Rabbit braised and baked with onion and butter
Rabbit gravy (no one else touched it, but it was good!)
Peas and carrots
Baked potatoes
Chardonnay*

(And, in the event anyone didn't like rabbit, I also cooked some pork chops, that looked really good, but we never touched!)

Well, it was rather good; only two little legs of poor Bugs is left, but all four pork chops are, as I say, untouched. The vicar, who is a fine man and priest, and the two seminarians and I, had a nice discussion around the table, which is always so nice, too.

We finished off with some dessert: we had a pie someone gave us, some of us had that; I had ice cream, and one of the seminarians -- a dedicated fellow -- went for a run.

This is the blessing of the fifth week of a month: no meetings! Deo gratias!

* I know what you're thinking--shouldn't it have been red or rose? Well, I rather thought so, too; but that is what we had.

10 comments:

Tom S. said...

Yummy, Father. I am quite proud of you.

Father Martin Fox said...

Tom:

Thanks.

For those who are interested, here's how I cooked the rabbit.

I cut it up, following the lead of the little booklet (from the rabbit-raisers association, or something like that). Then I doused the pieces with garlic salt and pepper, then dipped in egg, then dredged in flour. The pieces I browned in olive oil, then placed in a baking dish with melted butter, covered in foil, and baked an hour and a half at 350 degrees.
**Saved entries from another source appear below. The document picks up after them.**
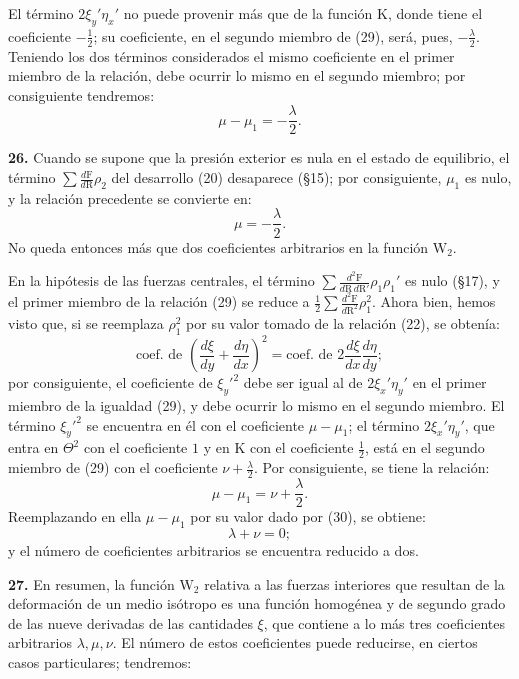 El término $2\xi_y'\eta_x'$ no puede provenir más que
de la función $\mathrm{K}$, donde tiene el coeficiente $-\tfrac12$; su
coeficiente, en el segundo miembro de (29), será, pues, $-\tfrac{\lambda}{2}$.
Teniendo los dos términos considerados el mismo coeficiente en el primer
miembro de la relación, debe ocurrir lo mismo en el segundo miembro; por
consiguiente tendremos:
\begin{equation}
\mu-\mu_1=-\frac{\lambda}{2}.
\tag{30}
\end{equation}

\noindent\textbf{26.} Cuando se supone que la presión exterior es nula en el estado de
equilibrio, el término $\displaystyle\sum\frac{d\mathrm{F}}{d\mathrm{R}}\rho_2$
del desarrollo (20) desaparece (§15); por consiguiente, $\mu_1$ es nulo, y
la relación precedente se convierte en:
\begin{equation}
\mu=-\frac{\lambda}{2}.
\tag{31}
\end{equation}
No queda entonces más que dos coeficientes arbitrarios en la función
$\mathrm{W}_2$.

En la hipótesis de las fuerzas centrales, el término
$\displaystyle\sum\frac{d^2\mathrm{F}}{d\mathrm{R}\,d\mathrm{R}'}\rho_1\rho_1'$
es nulo (§17), y el primer miembro de la relación (29) se reduce a
$\tfrac12\displaystyle\sum\frac{d^2\mathrm{F}}{d\mathrm{R}^2}\rho_1^2$.
Ahora bien, hemos visto que, si se reemplaza $\rho_1^2$ por su valor
tomado de la relación (22), se obtenía:
\[
\text{coef. de }\left(\frac{d\xi}{dy}+\frac{d\eta}{dx}\right)^2
=\text{coef. de }2\frac{d\xi}{dx}\frac{d\eta}{dy};
\]
por consiguiente, el coeficiente de $\xi_y'^2$ debe ser igual al de
$2\xi_x'\eta_y'$ en el primer miembro de la igualdad (29), y debe ocurrir
lo mismo en el segundo miembro. El término $\xi_y'^2$ se encuentra en él
con el coeficiente $\mu-\mu_1$; el término $2\xi_x'\eta_y'$, que entra en
$\Theta^2$ con el coeficiente $1$ y en $\mathrm{K}$ con el coeficiente
$\tfrac12$, está en el segundo miembro de (29) con el coeficiente
$\nu+\tfrac{\lambda}{2}$. Por consiguiente, se tiene la relación:
\[
\mu-\mu_1=\nu+\frac{\lambda}{2}.
\]
Reemplazando en ella $\mu-\mu_1$ por su valor dado por (30), se obtiene:
\begin{equation}
\lambda+\nu=0;
\tag{32}
\end{equation}
y el número de coeficientes arbitrarios se encuentra reducido a dos.

\noindent\textbf{27.} En resumen, la función $\mathrm{W}_2$ relativa a las
fuerzas interiores que resultan de la deformación de un medio isótropo es
una función homogénea y de segundo grado de las nueve derivadas de las
cantidades $\xi$, que contiene a lo más tres coeficientes arbitrarios
$\lambda,\mu,\nu$. El número de estos coeficientes puede reducirse, en
ciertos casos particulares; tendremos:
I made the gravy as follows. I simmered the innards in water all this time, then took the butter from the pan, added flour and made a roux, and then added the broth as well as some of the liver (chopped up), then cooked a bit. I should have glazed the baking dish, otherwise it was pretty good.

Father Martin Fox said...

Oh, and I put onion pieces in with the rabbit, as well.

Deacon Jim said...

Sounds great... Now how far in Piqua from Albany (NY)...

Puff the Magic Dragon said...

WHite is fine with Rabbit. THe whole red wine with red meat, and white wine with "white meat" doesn't really apply anymore.
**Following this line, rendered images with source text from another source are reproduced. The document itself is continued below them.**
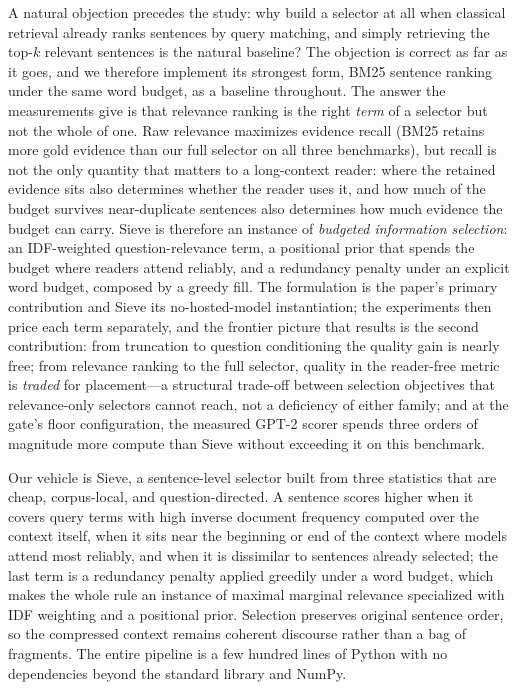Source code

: \documentclass[pdflatex,sn-basic]{sn-jnl}
\theoremstyle{remark}
\newcommand{\method}{Sieve}
\begin{document}
A natural objection precedes the study: why build a selector at all
when classical retrieval already ranks sentences by query matching,
and simply retrieving the top-$k$ relevant sentences is the natural
baseline? The objection
is correct as far as it goes, and we therefore implement its strongest
form, BM25 sentence ranking under the same word budget, as a baseline
throughout. The answer the measurements give is that relevance ranking
is the right \emph{term} of a selector but not the whole of one.
Raw relevance maximizes evidence recall (BM25 retains more gold
evidence than our full selector on all three benchmarks), but recall
is not the only quantity that matters to a long-context reader: where
the retained evidence sits also determines whether the reader uses it,
and how much of the budget survives near-duplicate sentences also
determines how much evidence the budget can carry. \method{} is
therefore an instance of \emph{budgeted information selection}: an
IDF-weighted question-relevance term, a positional prior that spends
the budget where readers attend reliably, and a redundancy penalty
under an explicit word budget, composed by a greedy fill. The
formulation is the paper's primary contribution and \method{} its
no-hosted-model instantiation; the experiments then price each term
separately, and the frontier picture that results is the second
contribution: from truncation to question conditioning the quality gain
is nearly free; from relevance ranking to the full selector, quality in
the reader-free metric is \emph{traded} for placement---a structural
trade-off between selection objectives that relevance-only selectors
cannot reach, not a deficiency of either family; and at the gate's
floor configuration, the measured GPT-2 scorer spends three orders of
magnitude more compute than \method{} without exceeding it on this
benchmark.

Our vehicle is \method{}, a sentence-level selector built from three
statistics that are cheap, corpus-local, and question-directed. A
sentence scores higher when it covers query terms with high inverse
document frequency computed over the context itself, when it sits near
the beginning or end of the context where models attend most reliably,
and when it is dissimilar to sentences already selected; the last term
is a redundancy penalty applied greedily under a word budget, which
makes the whole rule an instance of maximal marginal relevance
\citep{carbonell1998mmr} specialized with IDF weighting
\citep{robertson2009bm25} and a positional prior. Selection preserves
original sentence order, so the compressed context remains coherent
discourse rather than a bag of fragments. The entire pipeline is a few
hundred lines of Python with no dependencies beyond the standard
library and NumPy.
\end{document}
Besides doesn't rabbit cook up white like pork or chicken. I seem to remember eating rabbit when I was a kid, and it cooked up white.

RP Burke said...

Chardonnay is good with almost anything.

beez said...

Fr.

Last Friday I had a Pinot Noir with sauteed salmon! I am just not a big white wine fan.
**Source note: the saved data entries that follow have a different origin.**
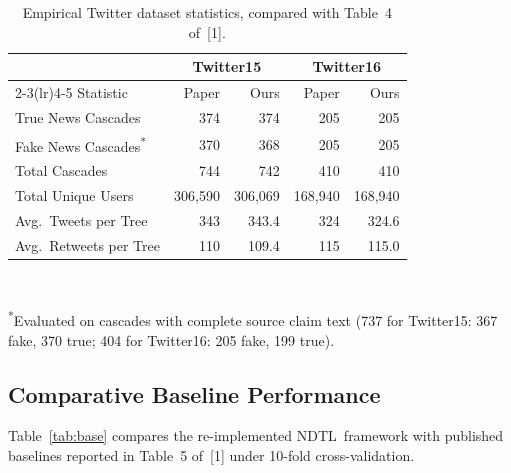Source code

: \documentclass[10pt,twocolumn,a4paper]{article}
\newcommand{\NDTL}{\textsc{NDTL}}
\begin{document}
\begin{table}[t]
\centering
\caption{Empirical Twitter dataset statistics, compared with Table~4 of~[1].}
\label{tab:data}
\scriptsize
\setlength{\tabcolsep}{2.5pt}
\begin{tabular}{lrrrr}
\toprule
 & \multicolumn{2}{c}{Twitter15} & \multicolumn{2}{c}{Twitter16}\\
\cmidrule(lr){2-3}\cmidrule(lr){4-5}
Statistic & Paper & Ours & Paper & Ours\\
\midrule
True News Cascades & 374 & 374 & 205 & 205\\
Fake News Cascades\textsuperscript{*} & 370 & 368 & 205 & 205\\
Total Cascades & 744 & 742 & 410 & 410\\
Total Unique Users & 306,590 & 306,069 & 168,940 & 168,940\\
Avg.\ Tweets per Tree & 343 & 343.4 & 324 & 324.6\\
Avg.\ Retweets per Tree & 110 & 109.4 & 115 & 115.0\\
\bottomrule
\end{tabular}\\[2pt]
\raggedright \textsuperscript{*}\tiny Evaluated on cascades with complete source claim text (737 for Twitter15: 367 fake, 370 true; 404 for Twitter16: 205 fake, 199 true).
\end{table}
 
\subsection{Comparative Baseline Performance}
Table~\ref{tab:base} compares the re-implemented \NDTL\ framework with published baselines reported in Table~5 of~[1] under 10-fold cross-validation.
 
\end{document}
Since salmon is pink, I justified it. :) You can use the same logic with your Chardonay and rabbit.

Besides, since Chardonays tend to be oakier and drier than roses or Pinot Grigios (the "in" white right now) I think it is fine with rabbit.

DigiHairshirt said...

Father, your technique sounds superb! You have done your gender proud - who says real men are only good for standing behind a hot BBQ grill?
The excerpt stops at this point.